Well, what else… Ah, the shopping centers. They seem to be a generalized permutation of the American mall, but with a sort of Super-K-Mart-esque grocery/clothing/electronics/etc etc ad nauseum store attached. Long story short, the places are monstrously huge grocery stores which literally melt away into a mall before you know you’ve left the first store. There really isn’t much of a storefront to speak of in those things. Everything just sort of melts into the center of the mall. In true “we must do everything different” fashion, Japanese cash registers don’t open up, but rather spit bills from a slot in the base. And the cashiers are so unbelievably friendly and polite! They count out your change twice in front of you, and their first words are always “Good evening and thank you so very much for your business!” and they bow. (This is a decided upgrade from the Jersey “Whaddaya want?” treatment.)

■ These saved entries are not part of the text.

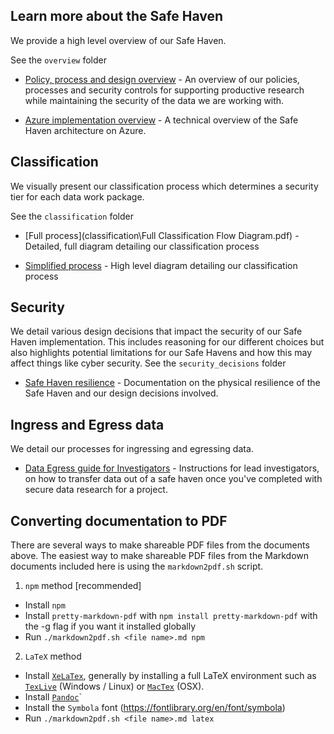 ## Learn more about the Safe Haven


We provide a high level overview of our Safe Haven.

See the `overview` folder

  - [Policy, process and design overview](overview/provider-overview.md) - An overview of our policies, processes and security controls for supporting productive research while maintaining the security of the data we are working with.

  - [Azure implementation overview](overview/provider-azure-implementation-details.md) - A technical overview of the Safe Haven architecture on Azure.

## Classification

We visually present our classification process which determines a security tier for each data work package.

See the `classification` folder

- [Full process](classification\Full Classification Flow Diagram.pdf) - Detailed, full diagram detailing our classification process

- [Simplified process](classification\Full-Classification-Flow-Diagram.pdf) - High level diagram detailing our classification process

## Security

We detail various design decisions that impact the security of our Safe Haven implementation. This includes reasoning for our different choices but also highlights potential limitations for our Safe Havens and how this may affect things like cyber security.
See the `security_decisions` folder

- [Safe Haven resilience](security_decisions/physical_resilence_and_availability.md) - Documentation on the physical resilience of the Safe Haven and our design decisions involved.

## Ingress and Egress data

We detail our processes for ingressing and egressing data.

  - [Data Egress guide for Investigators](ingress_and_egress/investigator-data-egress.md) - Instructions for lead investigators, on how to transfer data out of a safe haven once you've completed with secure data research for a project.



## Converting documentation to PDF

There are several ways to make shareable PDF files from the documents above.
The easiest way to make shareable PDF files from the Markdown documents included here is using the `markdown2pdf.sh` script.

1. `npm` method [recommended]
- Install `npm`
- Install `pretty-markdown-pdf` with `npm install pretty-markdown-pdf` with the -g flag if you want it installed globally
- Run `./markdown2pdf.sh <file name>.md npm`

2. `LaTeX` method
- Install [`XeLaTex`](http://xetex.sourceforge.net/), generally by installing a full LaTeX environment such as [`TexLive`](http://www.tug.org/texlive/) (Windows / Linux) or [`MacTex`](http://www.tug.org/mactex/) (OSX).
- Install [`Pandoc`](https://pandoc.org/installing.html)`
- Install the `Symbola` font (https://fontlibrary.org/en/font/symbola)
- Run `./markdown2pdf.sh <file name>.md latex`
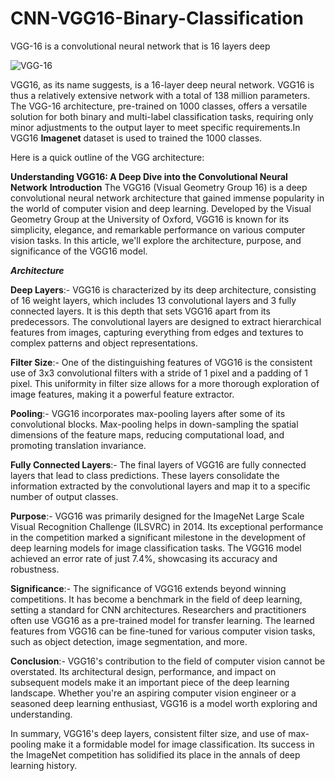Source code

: # CNN-VGG16-Binary-Classification
VGG-16 is a convolutional neural network that is 16 layers deep


![VGG-16](https://github.com/PrashantC-9895/CNN-VGG16-Binary-Classification/assets/143035523/579e8141-6eef-4835-8c86-15483fcec6e6)


VGG16, as its name suggests, is a 16-layer deep neural network. VGG16 is thus a relatively extensive network with a total of 138 million parameters.
The VGG-16 architecture, pre-trained on 1000 classes, offers a versatile solution for both binary and multi-label classification tasks, requiring only minor adjustments to the output layer to meet specific requirements.In VGG16 **Imagenet** dataset is used to trained the 1000 classes.

Here is a quick outline of the VGG architecture:

**Understanding VGG16: A Deep Dive into the Convolutional Neural Network**
**Introduction**
The VGG16 (Visual Geometry Group 16) is a deep convolutional neural network architecture that gained immense popularity in the world of computer vision and deep learning. Developed by the Visual Geometry Group at the University of Oxford, VGG16 is known for its simplicity, elegance, and remarkable performance on various computer vision tasks. In this article, we'll explore the architecture, purpose, and significance of the VGG16 model.

***Architecture***

**Deep Layers**:- 
VGG16 is characterized by its deep architecture, consisting of 16 weight layers, which includes 13 convolutional layers and 3 fully connected layers. It is this depth that sets VGG16 apart from its predecessors. The convolutional layers are designed to extract hierarchical features from images, capturing everything from edges and textures to complex patterns and object representations.

**Filter Size**:- 
One of the distinguishing features of VGG16 is the consistent use of 3x3 convolutional filters with a stride of 1 pixel and a padding of 1 pixel. This uniformity in filter size allows for a more thorough exploration of image features, making it a powerful feature extractor.

**Pooling**:- 
VGG16 incorporates max-pooling layers after some of its convolutional blocks. Max-pooling helps in down-sampling the spatial dimensions of the feature maps, reducing computational load, and promoting translation invariance.

**Fully Connected Layers**:- 
The final layers of VGG16 are fully connected layers that lead to class predictions. These layers consolidate the information extracted by the convolutional layers and map it to a specific number of output classes.

**Purpose**:- 
VGG16 was primarily designed for the ImageNet Large Scale Visual Recognition Challenge (ILSVRC) in 2014. Its exceptional performance in the competition marked a significant milestone in the development of deep learning models for image classification tasks. The VGG16 model achieved an error rate of just 7.4%, showcasing its accuracy and robustness.

**Significance**:- 
The significance of VGG16 extends beyond winning competitions. It has become a benchmark in the field of deep learning, setting a standard for CNN architectures. Researchers and practitioners often use VGG16 as a pre-trained model for transfer learning. The learned features from VGG16 can be fine-tuned for various computer vision tasks, such as object detection, image segmentation, and more.

**Conclusion**:- 
VGG16's contribution to the field of computer vision cannot be overstated. Its architectural design, performance, and impact on subsequent models make it an important piece of the deep learning landscape. Whether you're an aspiring computer vision engineer or a seasoned deep learning enthusiast, VGG16 is a model worth exploring and understanding.

In summary, VGG16's deep layers, consistent filter size, and use of max-pooling make it a formidable model for image classification. Its success in the ImageNet competition has solidified its place in the annals of deep learning history.

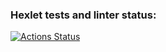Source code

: ### Hexlet tests and linter status:
[![Actions Status](https://github.com/Ogurchik00/js-async-project-4/actions/workflows/hexlet-check.yml/badge.svg)](https://github.com/Ogurchik00/js-async-project-4/actions)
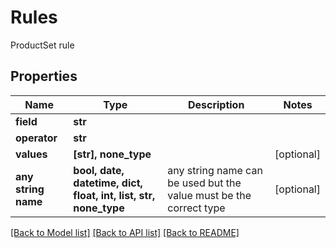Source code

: # Rules

ProductSet rule

## Properties
Name | Type | Description | Notes
------------ | ------------- | ------------- | -------------
**field** | **str** |  | 
**operator** | **str** |  | 
**values** | **[str], none_type** |  | [optional] 
**any string name** | **bool, date, datetime, dict, float, int, list, str, none_type** | any string name can be used but the value must be the correct type | [optional]

[[Back to Model list]](../README.md#documentation-for-models) [[Back to API list]](../README.md#documentation-for-api-endpoints) [[Back to README]](../README.md)


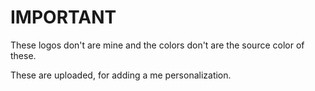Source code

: # IMPORTANT

These logos don't are mine and the colors don't are the source color of these.

These are uploaded, for adding a me personalization.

And so our adventure ended last night, in the room, with food and primetime Japanese TV. The Emperor was on TV yesterday afternoon, so that was on essentially every channel before we set out, but the primetime lineup made up for it. We settled on a live-action version of some anime (I use the term “version” loosely, as it was just guys in cosplay who parodied their characters) in which the members had to perform the following task:

1.) Be launched by the other characters on a rolling UFO skateboard down a ramp
2.) Navigate a turn in the hill
3.) Launch themselves off the skateboard and over a sandpit
4.) Ricochet off a trampoline in the middle of the sandpit, and
5.) Bounce up to hit a huge ball at the opposite end.

The only character to succeed in this endeavor was a crocodile-man, who did a backflip and hit it with his feet. I kid you not.

As for the city in general, Okazaki has the aura of a town past its prime. It seems to have been built in three major spurts, with little to no progress in between—there’s the very old and old-fashioned buildings and houses, most noticeably the castle (I say this speculatively, as I haven’t yet seen it); the very new, shiny, glittering malls and arcades; and the rest, left over from the economic boom of the 80s and early 90s, already covered in rust stains and barely tended-to. The entire city is covered in concrete. I never realized how much I take trees for granted as part of the landscape, but literally everything here is paved. I can’t really say I like it, but I’m sure I’ll live with the gray sooner or later. But you know, if they had at least made the sidewalks out of different material…

Sarah doesn’t plan on waking up for another hour and a half, so I may as well lay back down. (They serve breakfast here, free of charge—how sweet is that?)